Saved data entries
-- Opening Marker --

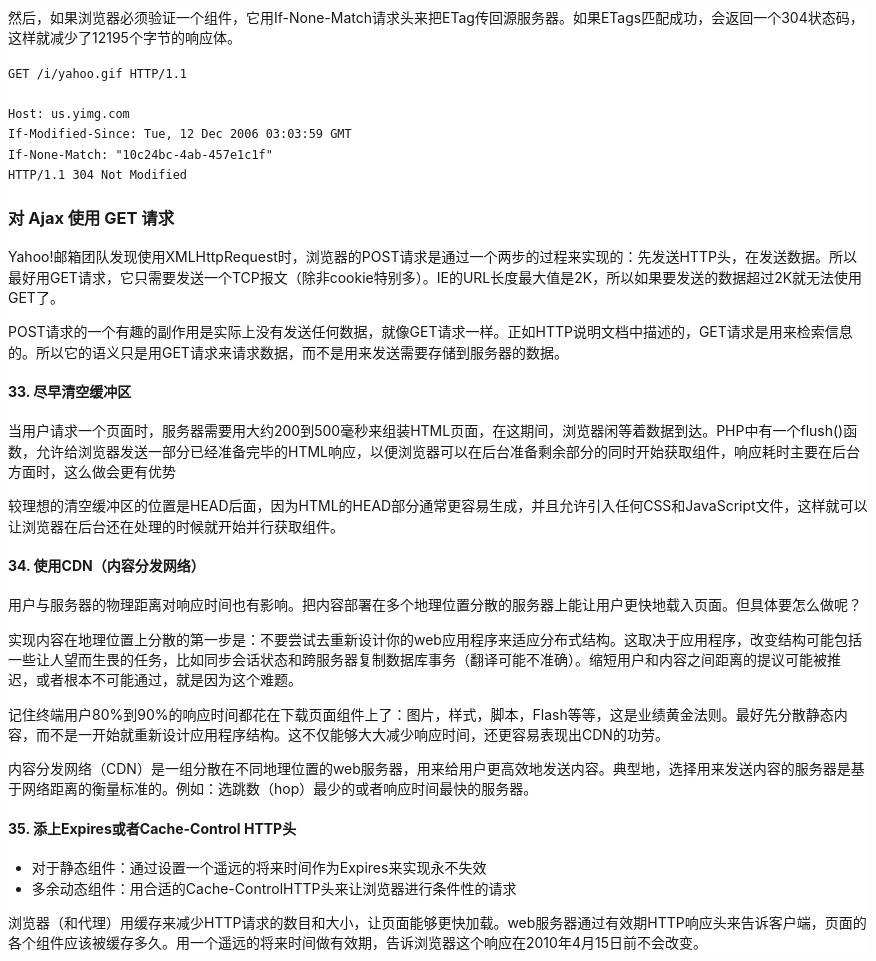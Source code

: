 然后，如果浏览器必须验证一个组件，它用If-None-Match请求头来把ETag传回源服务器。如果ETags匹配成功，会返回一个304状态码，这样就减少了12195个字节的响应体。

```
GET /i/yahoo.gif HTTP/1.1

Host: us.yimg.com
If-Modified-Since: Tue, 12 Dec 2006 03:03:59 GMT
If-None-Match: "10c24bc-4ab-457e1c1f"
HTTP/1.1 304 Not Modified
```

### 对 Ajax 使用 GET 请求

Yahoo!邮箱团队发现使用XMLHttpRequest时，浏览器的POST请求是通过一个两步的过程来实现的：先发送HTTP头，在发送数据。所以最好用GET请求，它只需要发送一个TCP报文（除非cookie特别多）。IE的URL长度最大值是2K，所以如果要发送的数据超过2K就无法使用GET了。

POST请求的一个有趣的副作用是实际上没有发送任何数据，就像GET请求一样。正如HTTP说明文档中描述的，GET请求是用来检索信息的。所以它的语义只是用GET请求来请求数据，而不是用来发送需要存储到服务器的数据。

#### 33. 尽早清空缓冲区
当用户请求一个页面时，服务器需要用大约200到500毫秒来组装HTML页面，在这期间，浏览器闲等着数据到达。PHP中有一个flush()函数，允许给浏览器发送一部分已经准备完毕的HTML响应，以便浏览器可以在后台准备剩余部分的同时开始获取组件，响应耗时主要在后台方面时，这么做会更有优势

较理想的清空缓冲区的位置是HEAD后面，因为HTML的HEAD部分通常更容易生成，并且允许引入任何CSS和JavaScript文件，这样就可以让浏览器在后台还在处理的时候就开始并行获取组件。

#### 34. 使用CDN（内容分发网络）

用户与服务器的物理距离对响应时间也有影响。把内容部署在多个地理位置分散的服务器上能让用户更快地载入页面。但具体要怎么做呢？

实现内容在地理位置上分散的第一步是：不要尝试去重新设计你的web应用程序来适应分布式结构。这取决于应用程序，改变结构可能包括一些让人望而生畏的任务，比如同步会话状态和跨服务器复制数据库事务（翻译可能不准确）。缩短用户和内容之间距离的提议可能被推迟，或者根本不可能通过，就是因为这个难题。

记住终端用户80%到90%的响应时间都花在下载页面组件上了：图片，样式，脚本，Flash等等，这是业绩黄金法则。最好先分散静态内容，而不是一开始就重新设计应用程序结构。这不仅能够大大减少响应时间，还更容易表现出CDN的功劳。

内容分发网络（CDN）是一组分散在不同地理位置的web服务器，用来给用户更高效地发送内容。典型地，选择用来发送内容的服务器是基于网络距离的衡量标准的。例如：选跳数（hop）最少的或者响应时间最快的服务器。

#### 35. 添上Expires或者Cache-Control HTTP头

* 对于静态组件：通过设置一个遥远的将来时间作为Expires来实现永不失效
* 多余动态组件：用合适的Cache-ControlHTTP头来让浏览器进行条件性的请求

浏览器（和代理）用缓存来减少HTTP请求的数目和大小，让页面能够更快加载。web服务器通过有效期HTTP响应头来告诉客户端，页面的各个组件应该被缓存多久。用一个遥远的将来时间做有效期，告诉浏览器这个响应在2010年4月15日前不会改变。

-- Closing Marker --

§ What you need to do: Repeat only what lies between the start of the data and the end of the line containing "#### 33. 尽早清空缓冲区", exactly, with pictures left out.

§ Answer to this exercise:
Source code

: 然后，如果浏览器必须验证一个组件，它用If-None-Match请求头来把ETag传回源服务器。如果ETags匹配成功，会返回一个304状态码，这样就减少了12195个字节的响应体。

```
GET /i/yahoo.gif HTTP/1.1

Host: us.yimg.com
If-Modified-Since: Tue, 12 Dec 2006 03:03:59 GMT
If-None-Match: "10c24bc-4ab-457e1c1f"
HTTP/1.1 304 Not Modified
```

### 对 Ajax 使用 GET 请求

Yahoo!邮箱团队发现使用XMLHttpRequest时，浏览器的POST请求是通过一个两步的过程来实现的：先发送HTTP头，在发送数据。所以最好用GET请求，它只需要发送一个TCP报文（除非cookie特别多）。IE的URL长度最大值是2K，所以如果要发送的数据超过2K就无法使用GET了。

POST请求的一个有趣的副作用是实际上没有发送任何数据，就像GET请求一样。正如HTTP说明文档中描述的，GET请求是用来检索信息的。所以它的语义只是用GET请求来请求数据，而不是用来发送需要存储到服务器的数据。

#### 33. 尽早清空缓冲区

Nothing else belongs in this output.